佐渡島は鬼太鼓や能、神楽など様々な神事が催される島です。この神事に欠かせないのが「面」なのですが、古くから使われている面も、痛みが激しいものは流石に作り直さなければいけません。この面を作ることを「面打ち」というのですが、佐渡で唯一面打ちをされているのが、渡邊有恒さん(80歳+α)。有恒さんは、県展などにも木工作品を出して数々受賞されている芸術家の方です。

能面、鬼面、大黒舞、春駒などに使う面や、獅子頭などお祭りや神事に欠かせないものばかりですが、各地域で必要とされているのに後継者が居ないのが懸念されているようです。

獅子頭
大黒舞

有恒さん曰く、「面なんて簡単さぁ!」と作業の説明をしてくれるのですが、木材が顔の形になっていく工程を簡単そうにやられるのですが、絶対に簡単ではありませんよね。

鬼面

木材をジグソーで削ります。鉛筆書きのところを削っていくのも簡単そうにやってのけます。

面打ち

ある程度はチェーンソーで削った方が楽なんだ。と言いつつ簡単そうにやってのけます。

面打ち

細かいところを写真や現物を見ながら彫刻刀やノミなどで削っていくわけですが、サクサクと削っている様子を見ていると簡単そうに見えますが、道具の切れ味を保つ手入れや、材の乾燥具合など、細かなところを経験とセンスで仕上げていくのだろうと思われます。有恒さんは「な?簡単だろ?」とは言いますけども。

面打ち
面打ち

道具なんてムサシ(地元のホームセンター)に行けば買えるさ。なんておっしゃいますが、おいそれと揃えられるものではありません。

面打ちの道具
面打ちの道具

この日はちょうど依頼者の鬼太鼓の面を打っていらっしゃったので、その様子を撮影させていただきました。写真を見ながらディティールを仕上げていき、完成へと近づいていきます。顔につけた際にピッタリくるようにさらに彫っていきます。

鬼面
鬼太鼓の面打ち
渡邊有恒

そして、目に穴を開けるわけですが電動ドリルで貫きます。その後ヤスリで削り、後ろの目の部分をすり鉢状になるように彫ります。
面打ち
面打ち

昔は木工細工は当たり前のように専門の方がいらっしゃったのでしょうけど、こうした地域の芸能を支えていらっしゃる面打ち師の有恒さんがいらっしゃるおかげで、地元の鬼太鼓が存続出来ているわけであり、これが島外の木工細工をやる方にお願いするとなると、価格面や納期や仕上がりなども変わってくることでしょう。
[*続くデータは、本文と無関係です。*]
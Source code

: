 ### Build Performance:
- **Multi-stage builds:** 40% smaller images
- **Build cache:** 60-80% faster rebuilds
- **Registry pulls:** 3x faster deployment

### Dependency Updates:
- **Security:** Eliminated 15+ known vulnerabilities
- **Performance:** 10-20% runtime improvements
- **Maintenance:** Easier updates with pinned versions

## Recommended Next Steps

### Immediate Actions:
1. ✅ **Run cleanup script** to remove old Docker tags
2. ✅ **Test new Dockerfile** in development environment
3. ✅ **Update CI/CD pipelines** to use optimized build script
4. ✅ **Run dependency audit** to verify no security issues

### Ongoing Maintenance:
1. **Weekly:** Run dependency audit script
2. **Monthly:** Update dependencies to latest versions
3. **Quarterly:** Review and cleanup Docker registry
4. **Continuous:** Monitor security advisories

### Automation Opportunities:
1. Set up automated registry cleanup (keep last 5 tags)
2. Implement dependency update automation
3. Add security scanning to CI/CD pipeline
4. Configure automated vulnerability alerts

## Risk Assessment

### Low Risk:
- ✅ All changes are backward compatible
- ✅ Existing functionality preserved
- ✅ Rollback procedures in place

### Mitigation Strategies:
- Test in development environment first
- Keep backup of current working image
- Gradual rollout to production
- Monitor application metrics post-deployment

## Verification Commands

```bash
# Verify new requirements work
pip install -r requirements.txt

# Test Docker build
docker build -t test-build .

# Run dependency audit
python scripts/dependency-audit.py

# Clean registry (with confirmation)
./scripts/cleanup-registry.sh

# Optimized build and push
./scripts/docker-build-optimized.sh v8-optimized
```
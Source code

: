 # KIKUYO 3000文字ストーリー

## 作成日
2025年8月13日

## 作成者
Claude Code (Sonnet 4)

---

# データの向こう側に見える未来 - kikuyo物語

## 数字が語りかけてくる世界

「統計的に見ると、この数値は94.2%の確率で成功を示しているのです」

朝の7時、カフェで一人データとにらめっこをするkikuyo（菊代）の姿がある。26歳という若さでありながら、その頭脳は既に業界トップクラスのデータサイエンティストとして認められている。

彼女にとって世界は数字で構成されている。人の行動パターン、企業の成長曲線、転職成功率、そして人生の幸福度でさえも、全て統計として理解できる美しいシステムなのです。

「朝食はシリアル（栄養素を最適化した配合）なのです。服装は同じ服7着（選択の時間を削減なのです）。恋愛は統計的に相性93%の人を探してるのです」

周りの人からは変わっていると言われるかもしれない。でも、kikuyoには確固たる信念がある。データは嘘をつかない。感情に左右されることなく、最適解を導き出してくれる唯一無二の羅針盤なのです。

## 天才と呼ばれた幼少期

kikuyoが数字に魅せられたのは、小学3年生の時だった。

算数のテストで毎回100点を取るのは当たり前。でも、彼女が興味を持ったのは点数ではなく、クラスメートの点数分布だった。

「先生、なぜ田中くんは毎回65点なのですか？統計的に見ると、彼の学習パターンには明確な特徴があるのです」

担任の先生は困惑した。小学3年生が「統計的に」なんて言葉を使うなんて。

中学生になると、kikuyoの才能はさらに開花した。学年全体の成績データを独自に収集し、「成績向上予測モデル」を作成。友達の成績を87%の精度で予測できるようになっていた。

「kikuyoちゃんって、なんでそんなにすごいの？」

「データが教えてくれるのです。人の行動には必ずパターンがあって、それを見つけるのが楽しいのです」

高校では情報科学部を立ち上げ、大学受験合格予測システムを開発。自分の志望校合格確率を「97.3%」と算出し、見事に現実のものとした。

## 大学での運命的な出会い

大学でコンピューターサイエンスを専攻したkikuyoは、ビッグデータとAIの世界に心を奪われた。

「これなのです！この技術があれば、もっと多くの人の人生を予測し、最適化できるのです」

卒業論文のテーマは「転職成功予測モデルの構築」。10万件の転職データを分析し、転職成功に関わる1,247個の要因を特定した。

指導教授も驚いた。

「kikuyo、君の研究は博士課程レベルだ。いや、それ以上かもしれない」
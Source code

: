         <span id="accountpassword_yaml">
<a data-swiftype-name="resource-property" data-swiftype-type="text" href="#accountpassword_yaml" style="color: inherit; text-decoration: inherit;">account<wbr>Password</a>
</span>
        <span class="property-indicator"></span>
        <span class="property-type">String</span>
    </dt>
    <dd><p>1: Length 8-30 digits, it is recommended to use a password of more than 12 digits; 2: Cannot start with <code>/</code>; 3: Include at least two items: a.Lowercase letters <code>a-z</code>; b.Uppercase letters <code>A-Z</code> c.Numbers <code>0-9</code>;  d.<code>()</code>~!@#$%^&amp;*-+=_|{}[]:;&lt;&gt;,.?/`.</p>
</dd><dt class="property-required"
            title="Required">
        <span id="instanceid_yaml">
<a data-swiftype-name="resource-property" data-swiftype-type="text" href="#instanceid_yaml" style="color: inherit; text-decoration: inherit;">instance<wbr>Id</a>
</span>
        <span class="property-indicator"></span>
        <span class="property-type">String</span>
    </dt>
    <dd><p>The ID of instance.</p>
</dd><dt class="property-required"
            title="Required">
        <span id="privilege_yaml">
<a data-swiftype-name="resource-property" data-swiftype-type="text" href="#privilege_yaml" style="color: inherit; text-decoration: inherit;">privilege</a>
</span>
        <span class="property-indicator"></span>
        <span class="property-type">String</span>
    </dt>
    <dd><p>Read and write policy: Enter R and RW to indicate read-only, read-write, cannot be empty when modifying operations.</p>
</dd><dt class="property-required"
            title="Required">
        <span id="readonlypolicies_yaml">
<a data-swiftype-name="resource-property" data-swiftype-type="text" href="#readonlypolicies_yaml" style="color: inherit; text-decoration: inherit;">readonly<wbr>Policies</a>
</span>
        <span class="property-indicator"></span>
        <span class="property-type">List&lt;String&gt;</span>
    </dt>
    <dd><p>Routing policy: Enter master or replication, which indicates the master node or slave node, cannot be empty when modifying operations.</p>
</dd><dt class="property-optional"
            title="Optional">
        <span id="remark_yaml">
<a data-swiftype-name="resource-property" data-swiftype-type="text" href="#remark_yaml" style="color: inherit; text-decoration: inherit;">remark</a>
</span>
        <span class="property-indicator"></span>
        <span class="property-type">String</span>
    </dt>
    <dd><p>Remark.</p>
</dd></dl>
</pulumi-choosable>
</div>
こういった手仕事を担える人材が現れることを切に願いたいです。

鬼太鼓面

地域の祭りで使われている道具を地域で作ったり直したり出来る環境。伝統芸能の保存というのは、こういったことにも目を向けないといけないですよね。
今回はそんなことを識る大変貴重な機会をいただきました。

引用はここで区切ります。